DESCRIPTION OF THE TASK. Could the data below please be reproduced word for word, without the pictures?

━━━ RECORDED DATA

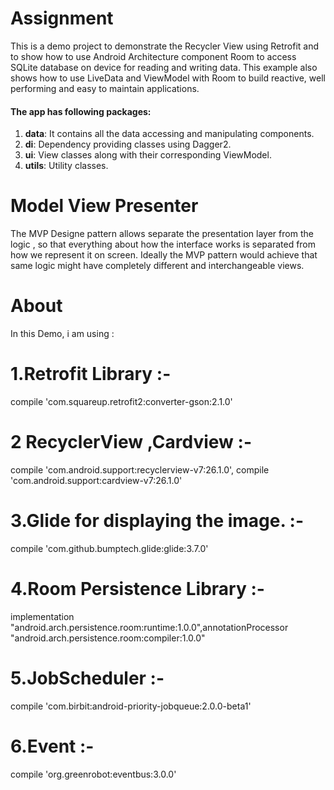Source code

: # Assignment
This is a demo project to demonstrate the Recycler View  using Retrofit and to show how to use  Android Architecture component Room  to access SQLite database on device for reading and writing data. This example also shows how to use LiveData and ViewModel with Room to build reactive, well performing and easy to maintain applications.

#### The app has following packages:
1. **data**: It contains all the data accessing and manipulating components.
2. **di**: Dependency providing classes using Dagger2.
3. **ui**: View classes along with their corresponding ViewModel.
4. **utils**: Utility classes.

# Model View Presenter
The MVP Designe pattern allows separate the presentation layer from the logic , so that everything about how the interface works is separated from how we represent it on screen. Ideally the MVP pattern would achieve that same logic might have completely different and interchangeable views.
# About
In this Demo, i am using :
# 1.Retrofit Library :-    
compile 'com.squareup.retrofit2:converter-gson:2.1.0'
# 2 RecyclerView ,Cardview  :-   
compile 'com.android.support:recyclerview-v7:26.1.0', compile 'com.android.support:cardview-v7:26.1.0'
# 3.Glide  for displaying the image. :-  
compile 'com.github.bumptech.glide:glide:3.7.0'
# 4.Room Persistence Library  :-   
implementation "android.arch.persistence.room:runtime:1.0.0",annotationProcessor "android.arch.persistence.room:compiler:1.0.0"
# 5.JobScheduler :- 
compile 'com.birbit:android-priority-jobqueue:2.0.0-beta1'
# 6.Event :-   
compile 'org.greenrobot:eventbus:3.0.0'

━━━━━━

ANSWER.
Source code

: # Assignment
This is a demo project to demonstrate the Recycler View  using Retrofit and to show how to use  Android Architecture component Room  to access SQLite database on device for reading and writing data. This example also shows how to use LiveData and ViewModel with Room to build reactive, well performing and easy to maintain applications.

#### The app has following packages:
1. **data**: It contains all the data accessing and manipulating components.
2. **di**: Dependency providing classes using Dagger2.
3. **ui**: View classes along with their corresponding ViewModel.
4. **utils**: Utility classes.

# Model View Presenter
The MVP Designe pattern allows separate the presentation layer from the logic , so that everything about how the interface works is separated from how we represent it on screen. Ideally the MVP pattern would achieve that same logic might have completely different and interchangeable views.
# About
In this Demo, i am using :
# 1.Retrofit Library :-    
compile 'com.squareup.retrofit2:converter-gson:2.1.0'
# 2 RecyclerView ,Cardview  :-   
compile 'com.android.support:recyclerview-v7:26.1.0', compile 'com.android.support:cardview-v7:26.1.0'
# 3.Glide  for displaying the image. :-  
compile 'com.github.bumptech.glide:glide:3.7.0'
# 4.Room Persistence Library  :-   
implementation "android.arch.persistence.room:runtime:1.0.0",annotationProcessor "android.arch.persistence.room:compiler:1.0.0"
# 5.JobScheduler :- 
compile 'com.birbit:android-priority-jobqueue:2.0.0-beta1'
# 6.Event :-   
compile 'org.greenrobot:eventbus:3.0.0'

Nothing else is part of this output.